Try it —
Find the lines below that contain the string "create". Copy each one.
____ Dataset records
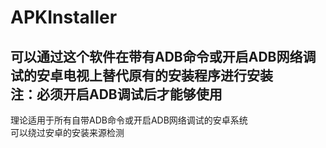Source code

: ﻿# APKInstaller
可以通过这个软件在带有ADB命令或开启ADB网络调试的安卓电视上替代原有的安装程序进行安装  
注：必须开启ADB调试后才能够使用  
-----  
理论适用于所有自带ADB命令或开启ADB网络调试的安卓系统  
可以绕过安卓的安装来源检测  
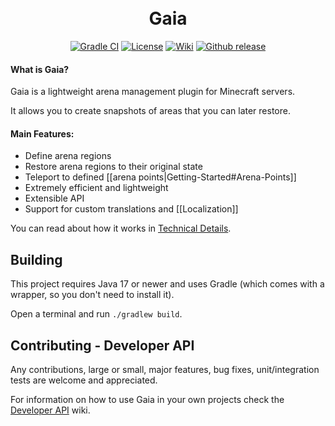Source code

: <h1 align="center">
<br>
Gaia
<br>
</h1>

<p align="center">
<a href="https://github.com/PrimordialMoros/Gaia/actions"><img src="https://img.shields.io/github/actions/workflow/status/PrimordialMoros/Gaia/gradle.yml?branch=master&style=flat-square" alt="Gradle CI"/></a>
<a href="LICENSE"><img src="https://img.shields.io/github/license/PrimordialMoros/Gaia?color=blue&style=flat-square" alt="License"/></a>
<a href="https://github.com/PrimordialMoros/Gaia/wiki/Home"><img src="https://img.shields.io/badge/docs-wiki-informational?style=flat-square" alt="Wiki"/></a>
<a href="https://github.com/PrimordialMoros/Gaia/releases"><img src="https://img.shields.io/github/v/release/PrimordialMoros/Gaia?color=009185&style=flat-square" alt="Github release"/></a>
</p>

#### What is Gaia?
Gaia is a lightweight arena management plugin for Minecraft servers.

It allows you to create snapshots of areas that you can later restore.

#### Main Features:
- Define arena regions
- Restore arena regions to their original state
- Teleport to defined [[arena points|Getting-Started#Arena-Points]]
- Extremely efficient and lightweight
- Extensible API
- Support for custom translations and [[Localization]]

You can read about how it works in [Technical Details](TECHNICAL_DETAILS.md).

## Building

This project requires Java 17 or newer and uses Gradle (which comes with a wrapper, so you don't need to install it).

Open a terminal and run `./gradlew build`.

## Contributing - Developer API

Any contributions, large or small, major features, bug fixes, unit/integration tests are welcome and appreciated.

For information on how to use Gaia in your own projects check the [Developer API](https://github.com/PrimordialMoros/Gaia/wiki/Developer-API) wiki.
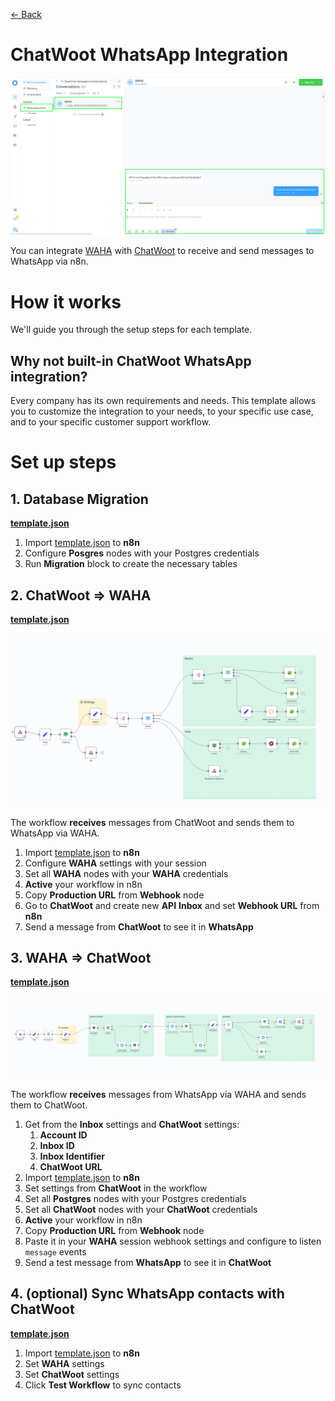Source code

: [<- Back](/)

# ChatWoot WhatsApp Integration
![](./screenshot.png)

You can integrate 
[WAHA](https://waha.devlike.pro)
with
[ChatWoot](https://www.chatwoot.com/)
to receive and send messages to WhatsApp via n8n.

# How it works
We'll guide you through the setup steps for each template.

## Why not built-in ChatWoot WhatsApp integration?
Every company has its own requirements and needs. 
This template allows you to customize the integration to your needs, 
to your specific use case, and to your specific customer support workflow.

# Set up steps

## 1. Database Migration
[**template.json**](./WhatsApp___ChatWoot__Database_Migrations.json)

1. Import [template.json](./WhatsApp___ChatWoot__Database_Migrations.json) to **n8n**
2. Configure **Posgres** nodes with your Postgres credentials
3. Run **Migration** block to create the necessary tables

## 2. ChatWoot => WAHA

[**template.json**](./WhatsApp___ChatWoot__ChatWoot____WAHA_Messages.json)

![](chatwoot-to-waha.png)

The workflow **receives** messages from ChatWoot and sends them to WhatsApp via WAHA.
1. Import [template.json](./WhatsApp___ChatWoot__ChatWoot____WAHA_Messages.json) to **n8n**
2. Configure **WAHA** settings with your session
3. Set all **WAHA** nodes with your **WAHA** credentials
4. **Active** your workflow in n8n
5. Copy **Production URL** from **Webhook** node
6. Go to **ChatWoot** and create new **API** **Inbox** and set **Webhook URL** from **n8n**
7. Send a message from **ChatWoot** to see it in **WhatsApp**

## 3. WAHA => ChatWoot

[**template.json**](./WhatsApp___ChatWoot__WAHA____ChatWoot_Messages.json)

![](waha-to-chatwoot.png)

The workflow **receives** messages from WhatsApp via WAHA and sends them to ChatWoot.
1. Get from the **Inbox** settings and **ChatWoot** settings:
   1. **Account ID**
   2. **Inbox ID**
   3. **Inbox Identifier**
   4. **ChatWoot URL**
2. Import [template.json](./WhatsApp___ChatWoot__WAHA____ChatWoot_Messages.json) to **n8n**
3. Set settings from **ChatWoot** in the workflow
4. Set all **Postgres** nodes with your Postgres credentials
5. Set all **ChatWoot** nodes with your **ChatWoot** credentials
6. **Active** your workflow in n8n
7. Copy **Production URL** from **Webhook** node
8. Paste it in your **WAHA** session webhook settings and configure to listen `message` events
9. Send a test message from **WhatsApp** to see it in **ChatWoot**

## 4. (optional) Sync WhatsApp contacts with ChatWoot

[**template.json**](./WhatsApp___ChatWoot__WAHA____ChatWoot_Sync_Contacts.json)

1. Import [template.json](./WhatsApp___ChatWoot__WAHA____ChatWoot_Sync_Contacts.json) to **n8n**
2. Set **WAHA** settings
3. Set **ChatWoot** settings
4. Click **Test Workflow** to sync contacts

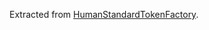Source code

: Extracted from [HumanStandardTokenFactory](https://github.com/ConsenSys/Tokens/blob/master/Token_Contracts/contracts/HumanStandardTokenFactory.sol#L39).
________
Task response —
It allows you to create snapshots of areas that you can later restore.
3. Run **Migration** block to create the necessary tables
6. Go to **ChatWoot** and create new **API** **Inbox** and set **Webhook URL** from **n8n**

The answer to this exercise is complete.